Big data analytics (BDA) encompasses a set of activities oriented toward the transformation of enormous amounts of raw data into meaningful insights, the discovery of hidden patterns, and the prediction of the likelihood of future events. A BDA ecosystem is a collection of software solutions that support the different phases and activities of this process. Many different approaches, techniques, and tools have been proposed for each of these phases, making it difficult for data engineers and organizations to understand their advantages and disadvantages, the way in which they address the main BDA challenges, their similarities and differences, and their impact on the ecosystem as a whole.
The goal of this survey is to help shed some light on this complex scenario. First, the problem is subdivided into six main pillars or capabilities that the BDA ecosystem should address (storage, processing, orchestration, assistance, user interface, and deployment method). Then, a taxonomy is proposed to organize the different approaches for each pillar.

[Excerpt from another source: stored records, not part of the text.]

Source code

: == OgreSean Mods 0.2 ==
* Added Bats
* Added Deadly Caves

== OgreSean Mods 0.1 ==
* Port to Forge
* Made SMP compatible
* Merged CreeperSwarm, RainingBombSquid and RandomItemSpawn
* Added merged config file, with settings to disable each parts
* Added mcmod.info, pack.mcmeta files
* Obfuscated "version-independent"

Following the schema provided by the taxonomy, the paper goes into a thorough overview of the existing approaches, covering both the description of how BDA goals and challenges are addressed and which are the main software solutions that implement them.
Finally, the criteria to be used for the selection of components in order to assemble an ecosystem are exposed (organization’s objectives, data characteristics, and available skills), providing some recommendations for the appropriate components in different use cases.
This paper is a very interesting survey that provides detailed guidance to BDA practitioners and high-level abstraction tools to help organizations and decision makers.